Work required:
After reading the data below, copy out every line that contains the word "表示锁被占用".

===== Information given

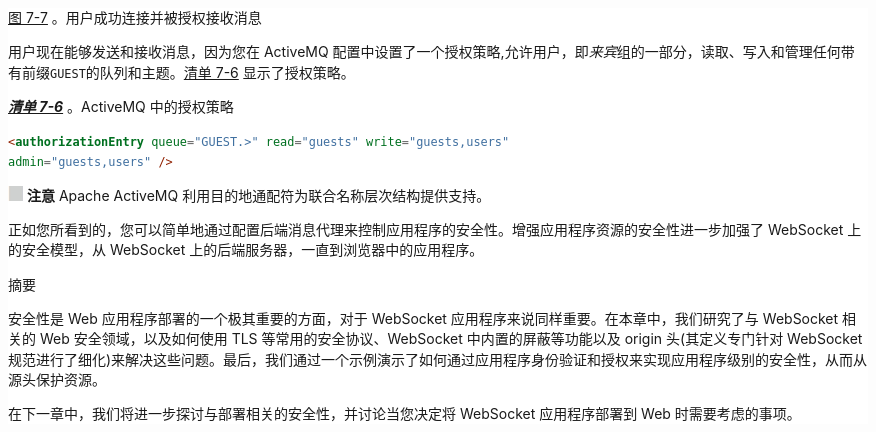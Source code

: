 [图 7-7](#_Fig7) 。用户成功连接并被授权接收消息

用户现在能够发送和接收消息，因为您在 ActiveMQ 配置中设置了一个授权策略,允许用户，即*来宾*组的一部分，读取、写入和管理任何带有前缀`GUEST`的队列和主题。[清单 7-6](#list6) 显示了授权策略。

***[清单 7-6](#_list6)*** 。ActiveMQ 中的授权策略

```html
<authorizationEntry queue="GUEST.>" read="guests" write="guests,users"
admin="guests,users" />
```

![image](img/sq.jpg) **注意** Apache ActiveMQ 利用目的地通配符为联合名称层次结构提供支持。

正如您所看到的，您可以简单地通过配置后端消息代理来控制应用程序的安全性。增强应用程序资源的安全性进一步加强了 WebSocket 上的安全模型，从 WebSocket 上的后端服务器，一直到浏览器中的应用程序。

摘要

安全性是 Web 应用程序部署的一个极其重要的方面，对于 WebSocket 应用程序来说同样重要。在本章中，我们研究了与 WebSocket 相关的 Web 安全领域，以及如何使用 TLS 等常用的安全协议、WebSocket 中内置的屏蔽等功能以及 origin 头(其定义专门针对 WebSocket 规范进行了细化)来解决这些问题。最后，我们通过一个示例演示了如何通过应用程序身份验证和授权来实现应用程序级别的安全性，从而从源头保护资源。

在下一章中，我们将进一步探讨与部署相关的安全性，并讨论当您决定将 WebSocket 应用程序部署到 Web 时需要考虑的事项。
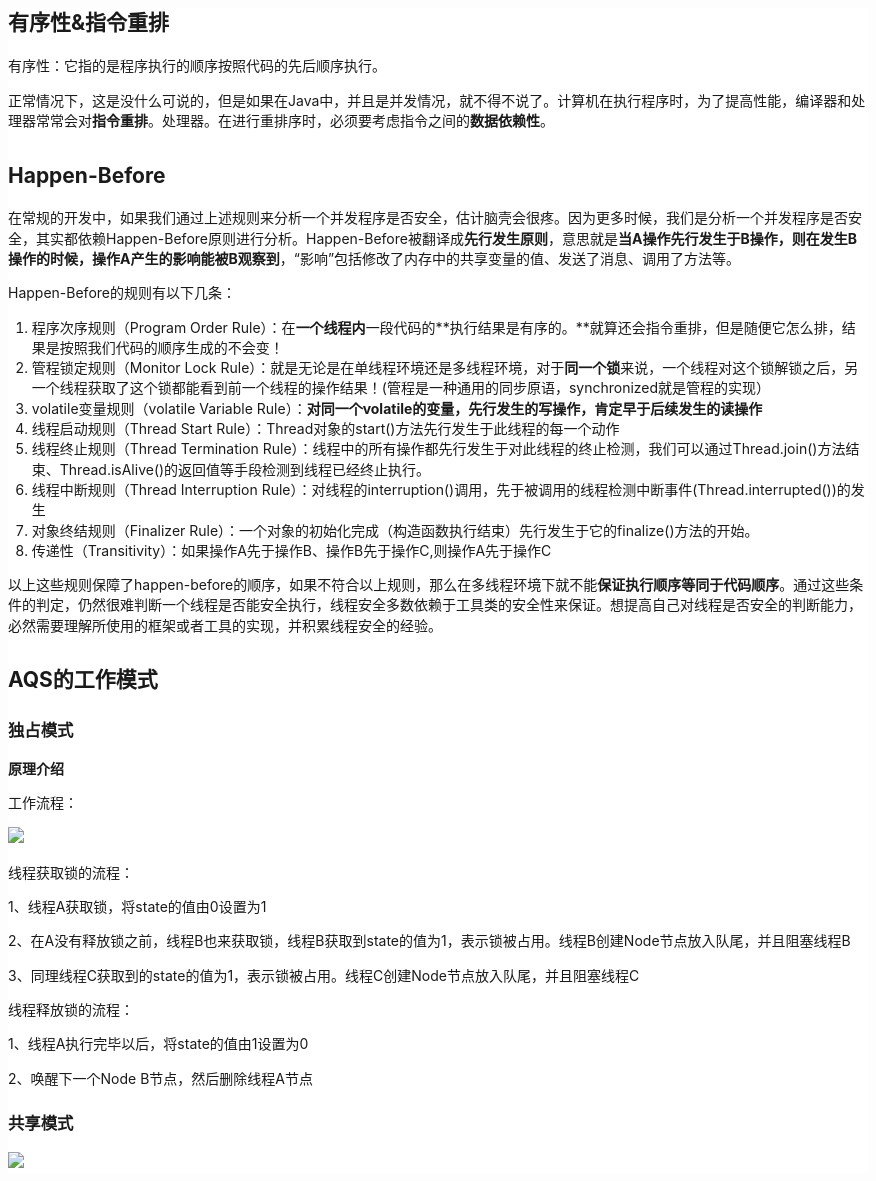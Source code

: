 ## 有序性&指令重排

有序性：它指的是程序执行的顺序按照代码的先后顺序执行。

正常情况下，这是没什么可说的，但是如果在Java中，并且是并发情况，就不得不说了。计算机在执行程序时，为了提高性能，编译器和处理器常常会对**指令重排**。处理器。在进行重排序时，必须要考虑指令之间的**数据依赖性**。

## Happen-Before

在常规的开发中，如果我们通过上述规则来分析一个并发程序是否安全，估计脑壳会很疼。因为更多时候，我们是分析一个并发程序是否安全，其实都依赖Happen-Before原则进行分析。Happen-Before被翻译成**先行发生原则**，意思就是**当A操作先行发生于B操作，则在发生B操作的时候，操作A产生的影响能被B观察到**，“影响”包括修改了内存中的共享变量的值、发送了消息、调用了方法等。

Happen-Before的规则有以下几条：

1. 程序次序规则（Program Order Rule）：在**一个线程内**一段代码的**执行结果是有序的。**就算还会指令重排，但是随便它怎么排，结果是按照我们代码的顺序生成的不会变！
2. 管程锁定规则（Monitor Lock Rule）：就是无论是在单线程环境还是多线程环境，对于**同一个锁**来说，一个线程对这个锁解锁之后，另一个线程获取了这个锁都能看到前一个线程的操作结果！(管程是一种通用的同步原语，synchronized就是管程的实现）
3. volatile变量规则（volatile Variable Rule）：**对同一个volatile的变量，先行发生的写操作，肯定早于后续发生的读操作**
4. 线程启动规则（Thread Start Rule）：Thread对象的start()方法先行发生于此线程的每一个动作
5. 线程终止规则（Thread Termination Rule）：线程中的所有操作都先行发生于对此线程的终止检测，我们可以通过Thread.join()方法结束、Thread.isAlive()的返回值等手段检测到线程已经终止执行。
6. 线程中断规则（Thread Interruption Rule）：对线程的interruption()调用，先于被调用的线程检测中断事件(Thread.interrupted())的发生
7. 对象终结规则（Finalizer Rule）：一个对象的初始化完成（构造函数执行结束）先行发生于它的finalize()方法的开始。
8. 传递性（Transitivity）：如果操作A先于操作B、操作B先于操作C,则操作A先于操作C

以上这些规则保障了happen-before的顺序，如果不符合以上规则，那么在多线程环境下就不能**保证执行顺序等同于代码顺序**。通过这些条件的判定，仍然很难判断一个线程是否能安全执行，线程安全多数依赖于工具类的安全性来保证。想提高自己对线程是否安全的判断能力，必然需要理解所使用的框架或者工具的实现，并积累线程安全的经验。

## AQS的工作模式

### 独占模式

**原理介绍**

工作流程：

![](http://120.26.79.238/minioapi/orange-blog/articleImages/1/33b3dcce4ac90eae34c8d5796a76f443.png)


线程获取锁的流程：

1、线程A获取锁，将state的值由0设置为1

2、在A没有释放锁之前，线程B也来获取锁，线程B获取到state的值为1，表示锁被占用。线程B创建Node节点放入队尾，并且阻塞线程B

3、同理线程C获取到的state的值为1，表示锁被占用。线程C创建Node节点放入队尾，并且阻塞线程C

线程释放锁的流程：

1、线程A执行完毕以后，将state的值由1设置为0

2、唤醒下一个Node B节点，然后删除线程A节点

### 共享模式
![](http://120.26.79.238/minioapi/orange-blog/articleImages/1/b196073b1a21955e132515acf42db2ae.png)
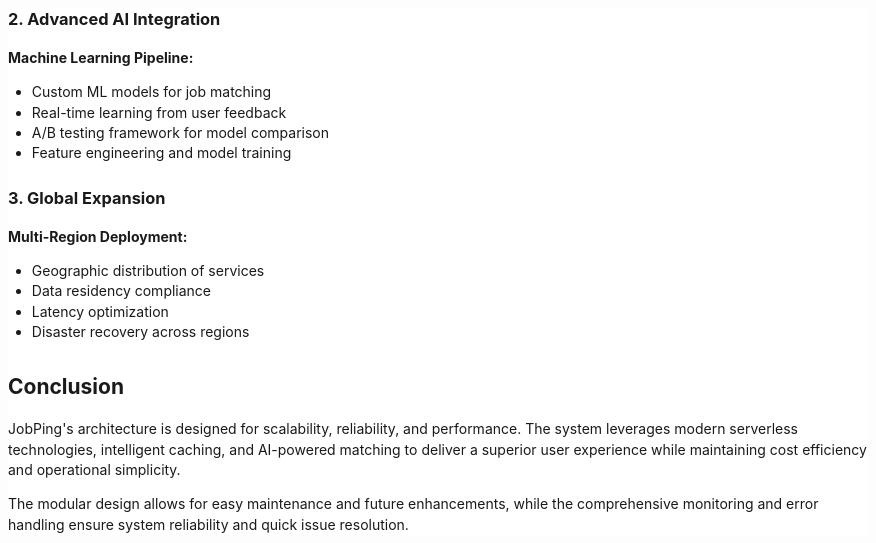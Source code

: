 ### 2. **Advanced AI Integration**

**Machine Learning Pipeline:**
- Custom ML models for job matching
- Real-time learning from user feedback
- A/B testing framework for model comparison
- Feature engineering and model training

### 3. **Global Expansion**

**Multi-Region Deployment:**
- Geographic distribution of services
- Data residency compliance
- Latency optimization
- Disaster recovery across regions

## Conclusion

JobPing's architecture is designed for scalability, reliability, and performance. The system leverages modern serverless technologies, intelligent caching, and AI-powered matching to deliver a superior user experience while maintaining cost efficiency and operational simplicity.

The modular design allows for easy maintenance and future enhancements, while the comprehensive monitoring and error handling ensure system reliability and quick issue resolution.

==========
===== Information given

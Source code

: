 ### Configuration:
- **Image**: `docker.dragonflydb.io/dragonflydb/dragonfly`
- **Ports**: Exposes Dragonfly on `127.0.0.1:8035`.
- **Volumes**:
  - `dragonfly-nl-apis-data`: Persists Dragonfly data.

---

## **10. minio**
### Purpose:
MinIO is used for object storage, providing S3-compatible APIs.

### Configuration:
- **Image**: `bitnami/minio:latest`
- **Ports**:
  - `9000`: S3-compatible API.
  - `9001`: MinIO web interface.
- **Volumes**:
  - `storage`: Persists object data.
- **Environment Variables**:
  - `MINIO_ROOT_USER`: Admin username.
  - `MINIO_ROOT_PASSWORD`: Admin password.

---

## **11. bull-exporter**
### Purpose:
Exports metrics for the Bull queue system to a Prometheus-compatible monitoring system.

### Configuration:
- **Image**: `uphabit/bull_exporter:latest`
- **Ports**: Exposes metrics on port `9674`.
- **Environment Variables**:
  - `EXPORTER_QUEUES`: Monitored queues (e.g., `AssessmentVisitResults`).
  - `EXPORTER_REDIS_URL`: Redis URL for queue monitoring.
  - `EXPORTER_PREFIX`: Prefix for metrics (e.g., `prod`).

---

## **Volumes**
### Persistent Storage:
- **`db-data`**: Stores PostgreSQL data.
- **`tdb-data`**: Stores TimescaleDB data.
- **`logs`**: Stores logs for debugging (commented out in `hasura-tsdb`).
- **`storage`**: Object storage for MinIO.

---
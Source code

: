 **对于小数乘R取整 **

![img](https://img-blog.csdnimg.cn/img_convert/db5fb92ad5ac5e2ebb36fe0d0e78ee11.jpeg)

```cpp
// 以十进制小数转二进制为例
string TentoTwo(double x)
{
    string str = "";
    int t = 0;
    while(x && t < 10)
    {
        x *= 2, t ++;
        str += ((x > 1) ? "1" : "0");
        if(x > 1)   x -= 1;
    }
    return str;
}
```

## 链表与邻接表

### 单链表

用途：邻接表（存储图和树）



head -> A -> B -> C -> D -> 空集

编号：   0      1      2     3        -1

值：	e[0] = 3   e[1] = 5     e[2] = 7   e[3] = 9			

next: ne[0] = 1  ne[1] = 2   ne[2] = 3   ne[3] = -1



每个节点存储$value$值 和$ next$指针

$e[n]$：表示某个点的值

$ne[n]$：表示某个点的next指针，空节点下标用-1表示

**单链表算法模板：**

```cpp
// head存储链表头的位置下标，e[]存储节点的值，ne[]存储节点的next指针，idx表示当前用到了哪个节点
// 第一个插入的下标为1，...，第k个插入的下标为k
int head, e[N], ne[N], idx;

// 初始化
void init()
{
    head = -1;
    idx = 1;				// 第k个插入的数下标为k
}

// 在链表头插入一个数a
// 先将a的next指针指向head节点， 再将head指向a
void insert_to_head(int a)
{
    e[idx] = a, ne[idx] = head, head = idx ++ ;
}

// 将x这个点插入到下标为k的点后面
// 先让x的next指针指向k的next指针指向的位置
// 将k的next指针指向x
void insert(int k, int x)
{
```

==========

Result below:
2、在A没有释放锁之前，线程B也来获取锁，线程B获取到state的值为1，表示锁被占用。线程B创建Node节点放入队尾，并且阻塞线程B
3、同理线程C获取到的state的值为1，表示锁被占用。线程C创建Node节点放入队尾，并且阻塞线程C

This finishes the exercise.